Saved data entries:
((

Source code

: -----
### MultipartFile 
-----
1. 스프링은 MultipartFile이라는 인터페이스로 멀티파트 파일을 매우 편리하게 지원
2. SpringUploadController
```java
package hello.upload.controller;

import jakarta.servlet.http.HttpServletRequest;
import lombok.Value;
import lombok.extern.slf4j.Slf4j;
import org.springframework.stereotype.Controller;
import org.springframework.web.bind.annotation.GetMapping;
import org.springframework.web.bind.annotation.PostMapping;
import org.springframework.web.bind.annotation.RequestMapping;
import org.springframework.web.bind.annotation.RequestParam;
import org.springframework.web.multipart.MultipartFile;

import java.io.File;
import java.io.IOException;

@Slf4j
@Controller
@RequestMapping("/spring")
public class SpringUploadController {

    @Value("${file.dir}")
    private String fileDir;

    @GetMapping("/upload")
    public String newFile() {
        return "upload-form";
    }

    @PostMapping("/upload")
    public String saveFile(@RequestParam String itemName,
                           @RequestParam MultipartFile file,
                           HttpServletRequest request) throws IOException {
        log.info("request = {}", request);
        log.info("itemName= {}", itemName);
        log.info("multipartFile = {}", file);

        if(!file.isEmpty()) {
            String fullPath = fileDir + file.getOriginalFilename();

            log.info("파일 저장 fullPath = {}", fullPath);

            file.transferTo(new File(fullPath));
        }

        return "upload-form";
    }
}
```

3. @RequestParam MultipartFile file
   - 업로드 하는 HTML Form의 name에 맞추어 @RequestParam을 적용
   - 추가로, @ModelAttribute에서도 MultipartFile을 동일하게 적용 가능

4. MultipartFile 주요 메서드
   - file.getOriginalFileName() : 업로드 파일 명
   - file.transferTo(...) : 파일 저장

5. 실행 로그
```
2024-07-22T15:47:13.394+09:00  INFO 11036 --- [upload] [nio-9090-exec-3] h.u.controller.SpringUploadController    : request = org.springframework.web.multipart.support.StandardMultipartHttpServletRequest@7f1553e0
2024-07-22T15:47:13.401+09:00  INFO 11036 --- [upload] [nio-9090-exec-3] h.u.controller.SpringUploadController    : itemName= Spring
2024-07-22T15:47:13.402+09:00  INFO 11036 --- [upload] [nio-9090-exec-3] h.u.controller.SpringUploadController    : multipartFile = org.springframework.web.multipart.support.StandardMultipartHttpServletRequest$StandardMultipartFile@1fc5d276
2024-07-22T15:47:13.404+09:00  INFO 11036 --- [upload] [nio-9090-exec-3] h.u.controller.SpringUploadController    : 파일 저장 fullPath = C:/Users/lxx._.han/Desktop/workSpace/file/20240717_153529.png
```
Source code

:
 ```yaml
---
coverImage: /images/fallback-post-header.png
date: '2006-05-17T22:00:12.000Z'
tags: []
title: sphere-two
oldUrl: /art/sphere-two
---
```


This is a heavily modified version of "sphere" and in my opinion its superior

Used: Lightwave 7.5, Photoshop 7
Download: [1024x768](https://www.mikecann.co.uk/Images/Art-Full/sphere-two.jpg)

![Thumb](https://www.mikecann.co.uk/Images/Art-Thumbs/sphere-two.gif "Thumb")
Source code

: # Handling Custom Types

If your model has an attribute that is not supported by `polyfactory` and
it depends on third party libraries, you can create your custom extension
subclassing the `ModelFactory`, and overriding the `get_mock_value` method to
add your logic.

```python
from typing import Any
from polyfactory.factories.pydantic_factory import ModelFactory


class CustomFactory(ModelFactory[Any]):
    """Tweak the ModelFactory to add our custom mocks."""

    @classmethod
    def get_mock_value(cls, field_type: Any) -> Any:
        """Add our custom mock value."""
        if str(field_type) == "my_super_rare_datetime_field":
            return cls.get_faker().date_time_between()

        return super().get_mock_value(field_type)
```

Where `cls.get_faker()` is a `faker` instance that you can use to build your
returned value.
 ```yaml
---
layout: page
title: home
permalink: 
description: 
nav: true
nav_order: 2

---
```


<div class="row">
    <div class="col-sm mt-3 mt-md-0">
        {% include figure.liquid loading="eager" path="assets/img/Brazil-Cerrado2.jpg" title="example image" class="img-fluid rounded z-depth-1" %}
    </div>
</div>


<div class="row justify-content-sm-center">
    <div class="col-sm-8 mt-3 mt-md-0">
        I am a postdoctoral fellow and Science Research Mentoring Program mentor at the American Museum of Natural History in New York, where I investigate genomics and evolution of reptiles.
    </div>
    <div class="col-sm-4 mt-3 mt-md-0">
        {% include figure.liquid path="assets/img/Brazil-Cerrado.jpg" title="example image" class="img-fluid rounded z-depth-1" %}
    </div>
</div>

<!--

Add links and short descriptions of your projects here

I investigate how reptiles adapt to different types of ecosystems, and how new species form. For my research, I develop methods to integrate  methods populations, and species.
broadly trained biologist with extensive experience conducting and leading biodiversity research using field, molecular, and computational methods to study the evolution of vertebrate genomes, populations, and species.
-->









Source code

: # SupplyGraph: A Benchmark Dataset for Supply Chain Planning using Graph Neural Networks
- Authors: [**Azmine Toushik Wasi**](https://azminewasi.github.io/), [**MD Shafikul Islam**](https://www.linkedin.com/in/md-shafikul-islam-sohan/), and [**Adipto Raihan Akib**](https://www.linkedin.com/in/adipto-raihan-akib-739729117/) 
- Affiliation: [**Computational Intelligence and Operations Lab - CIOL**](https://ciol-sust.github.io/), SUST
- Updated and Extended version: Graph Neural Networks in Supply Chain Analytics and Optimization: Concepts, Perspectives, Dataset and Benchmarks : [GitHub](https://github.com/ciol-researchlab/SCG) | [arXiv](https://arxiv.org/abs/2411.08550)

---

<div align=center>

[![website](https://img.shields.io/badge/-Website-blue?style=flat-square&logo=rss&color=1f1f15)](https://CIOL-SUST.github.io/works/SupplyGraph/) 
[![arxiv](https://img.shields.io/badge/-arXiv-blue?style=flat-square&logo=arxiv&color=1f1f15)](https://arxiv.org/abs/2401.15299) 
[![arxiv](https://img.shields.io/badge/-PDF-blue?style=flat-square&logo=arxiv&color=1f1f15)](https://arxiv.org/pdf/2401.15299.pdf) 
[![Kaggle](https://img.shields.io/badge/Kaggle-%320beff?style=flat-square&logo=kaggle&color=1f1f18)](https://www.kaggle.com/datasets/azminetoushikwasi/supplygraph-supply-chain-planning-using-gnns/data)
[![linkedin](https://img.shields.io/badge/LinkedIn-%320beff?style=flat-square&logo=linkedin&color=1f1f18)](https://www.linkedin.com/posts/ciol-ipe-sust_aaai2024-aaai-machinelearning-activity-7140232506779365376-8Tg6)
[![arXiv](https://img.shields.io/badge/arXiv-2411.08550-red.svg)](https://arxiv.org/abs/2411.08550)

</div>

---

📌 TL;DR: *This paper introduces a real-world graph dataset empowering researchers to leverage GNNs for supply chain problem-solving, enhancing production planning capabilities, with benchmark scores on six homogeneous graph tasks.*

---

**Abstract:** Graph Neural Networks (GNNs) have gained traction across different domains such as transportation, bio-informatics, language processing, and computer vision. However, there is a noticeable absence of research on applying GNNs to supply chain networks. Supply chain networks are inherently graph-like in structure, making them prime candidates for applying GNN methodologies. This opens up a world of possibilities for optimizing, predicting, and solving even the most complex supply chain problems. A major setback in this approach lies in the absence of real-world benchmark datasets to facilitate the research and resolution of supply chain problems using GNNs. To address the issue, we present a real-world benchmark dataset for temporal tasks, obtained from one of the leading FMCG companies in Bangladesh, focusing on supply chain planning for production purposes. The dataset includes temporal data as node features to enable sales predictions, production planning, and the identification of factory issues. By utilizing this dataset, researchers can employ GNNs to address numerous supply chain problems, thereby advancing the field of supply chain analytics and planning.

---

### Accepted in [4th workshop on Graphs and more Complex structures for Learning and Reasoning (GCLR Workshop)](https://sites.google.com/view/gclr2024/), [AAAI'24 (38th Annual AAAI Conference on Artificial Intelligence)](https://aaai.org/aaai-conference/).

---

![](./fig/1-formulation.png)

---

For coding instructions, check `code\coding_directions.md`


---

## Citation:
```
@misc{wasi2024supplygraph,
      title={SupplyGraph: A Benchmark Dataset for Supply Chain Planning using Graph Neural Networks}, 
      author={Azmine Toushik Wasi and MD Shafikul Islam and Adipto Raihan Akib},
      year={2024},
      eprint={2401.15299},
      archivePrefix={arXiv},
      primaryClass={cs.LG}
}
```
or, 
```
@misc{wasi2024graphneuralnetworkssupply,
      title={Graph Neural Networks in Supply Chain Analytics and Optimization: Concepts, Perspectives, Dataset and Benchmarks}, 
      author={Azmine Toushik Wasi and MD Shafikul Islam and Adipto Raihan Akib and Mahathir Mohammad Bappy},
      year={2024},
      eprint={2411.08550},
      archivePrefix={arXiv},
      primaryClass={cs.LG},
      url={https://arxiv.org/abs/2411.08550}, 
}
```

))

What is expected:
How many lines in these records hold the string "Concepts"? Reply with the number alone.

Output of the task:
2